2014 has been a particularly good year for movies. It seems everyone found a group of movies they could hold onto in a very personal way. I like that. It created a very diverse set of top tens around the Internet. However, because opinions were so diverse, it makes a lot of us think, “Why did so many people like that?” or “Why does no one talk about this movie?”
Well, Rope of Silicon writer Jordan Benesh and I decided to choose five films each of us thought got far more praise than they deserved and five films we thought did not get enough love. Thus, we bring you the top ten overrated and underrated movies of 2014. The first five and five combination is mine, Mike Shutt‘s, and Jordan’s start on page three. Enjoy!

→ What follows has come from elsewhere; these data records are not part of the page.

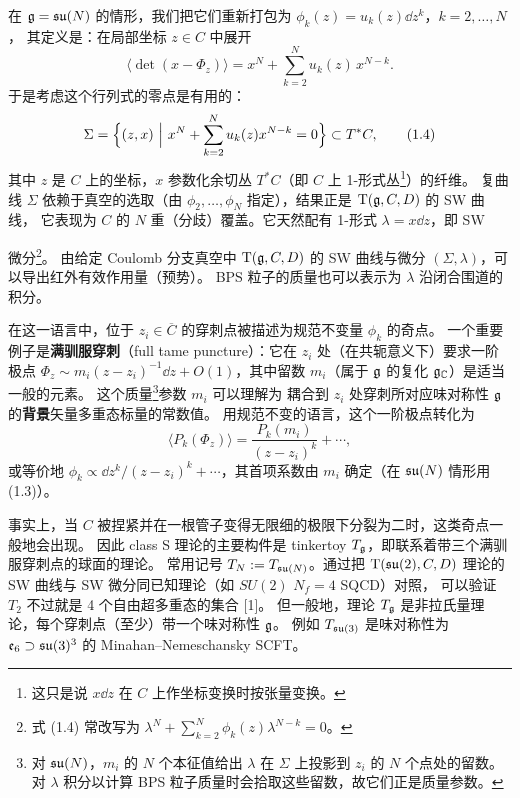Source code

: 在 $\mathfrak{g}=\mathfrak{su}(N)$ 的情形，我们把它们重新打包为 $\phi_k(z)=u_k(z)\dd z^k$，$k=2,\dots,N$，
其定义是：在局部坐标 $z\in C$ 中展开
\begin{equation}
  \langle \det(x-\Phi_z) \rangle
  = x^N + \sum_{k=2}^{N} u_k(z)\, x^{N-k}.
  \tag{1.3}
\end{equation}
于是考虑这个行列式的零点是有用的：
\begin{equation}
  \Sigma=\Bigl\{(z,x)\ \Big|\ x^N+\sum_{k=2}^{N}u_k(z)x^{N-k}=0\Bigr\}\subset T^*C,
  \tag{1.4}
\end{equation}
其中 $z$ 是 $C$ 上的坐标，$x$ 参数化余切丛 $T^*C$（即 $C$ 上 1-形式丛\footnote{这只是说 $x\dd z$ 在 $C$ 上作坐标变换时按张量变换。}）的纤维。
复曲线 $\Sigma$ 依赖于真空的选取（由 $\phi_2,\dots,\phi_N$ 指定），结果正是 $\mathrm{T}(\mathfrak{g},C,D)$ 的 SW 曲线，
它表现为 $C$ 的 $N$ 重（分歧）覆盖。它天然配有 1-形式 $\lambda=x\dd z$，即 SW

微分\footnote{式 (1.4) 常改写为 $\lambda^N+\sum_{k=2}^{N}\phi_k(z)\lambda^{N-k}=0$。}。
由给定 Coulomb 分支真空中 $\mathrm{T}(\mathfrak{g},C,D)$ 的 SW 曲线与微分 $(\Sigma,\lambda)$，可以导出红外有效作用量（预势）。
BPS 粒子的质量也可以表示为 $\lambda$ 沿闭合围道的积分。

在这一语言中，位于 $z_i\in\overline{C}$ 的穿刺点被描述为规范不变量 $\phi_k$ 的奇点。
一个重要例子是\textbf{满驯服穿刺}（full tame puncture）：它在 $z_i$ 处（在共轭意义下）要求一阶极点
$\Phi_z\sim m_i(z-z_i)^{-1}\dd z+O(1)$，其中留数 $m_i$（属于 $\mathfrak{g}$ 的复化 $\mathfrak{g}_{\mathbb{C}}$）是适当一般的元素。
这个质量\footnote{对 $\mathfrak{su}(N)$，$m_i$ 的 $N$ 个本征值给出 $\lambda$ 在 $\Sigma$ 上投影到 $z_i$ 的 $N$ 个点处的留数。
对 $\lambda$ 积分以计算 BPS 粒子质量时会拾取这些留数，故它们正是质量参数。}参数 $m_i$ 可以理解为
耦合到 $z_i$ 处穿刺所对应味对称性 $\mathfrak{g}$ 的\textbf{背景}矢量多重态标量的常数值。
用规范不变的语言，这个一阶极点转化为
\begin{equation}
  \langle P_k(\Phi_z)\rangle = \frac{P_k(m_i)}{(z-z_i)^k}+\cdots,
  \tag{1.5}
\end{equation}
或等价地 $\phi_k\propto \dd z^k/(z-z_i)^k+\cdots$，其首项系数由 $m_i$ 确定（在 $\mathfrak{su}(N)$ 情形用 (1.3)）。

事实上，当 $C$ 被捏紧并在一根管子变得无限细的极限下分裂为二时，这类奇点一般地会出现。
因此 class S 理论的主要构件是 tinkertoy $T_{\mathfrak{g}}$，即联系着带三个满驯服穿刺点的球面的理论。
常用记号 $T_N:=T_{\mathfrak{su}(N)}$。通过把 $\mathrm{T}(\mathfrak{su}(2),C,D)$ 理论的 SW 曲线与 SW 微分同已知理论（如 $SU(2)$ $N_f=4$ SQCD）对照，
可以验证 $T_2$ 不过就是 4 个自由超多重态的集合 [1]。
但一般地，理论 $T_{\mathfrak{g}}$ 是非拉氏量理论，每个穿刺点（至少）带一个味对称性 $\mathfrak{g}$。
例如 $T_{\mathfrak{su}(3)}$ 是味对称性为 $\mathfrak{e}_6\supset\mathfrak{su}(3)^3$ 的 Minahan--Nemeschansky SCFT。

The lists are not numerically ranked. Just alphabetical. When our top tens come around, then you will get some rankings.
This was the opening night film at the South by Southwest Film Festival this year. The crowd was loud and enthusiastic. I chalked that up to it being opening night and Austin being used in the film. SXSW audiences are pretty raucous, so it is difficult to tell how it translates to the outside world. I mean, The Incredible Burt Wonderstone played like gangbusters… Yeah… I figured the response would be the same for Jon Favreau‘s Chef. To my surprise (and disappointment), most people went along with Favreau’s safe, predictable, and not very funny story of a chef trying to get his groove back. The film was so thinly veiled as an apology from Favreau about Iron Man 2 and Cowboys & Aliens and how he needed to make daring art again, but there was nothing daring about this film. The father-son story here is one we have seen a million times. The dad works too much and needs to learn to communicate with his kid. I get it!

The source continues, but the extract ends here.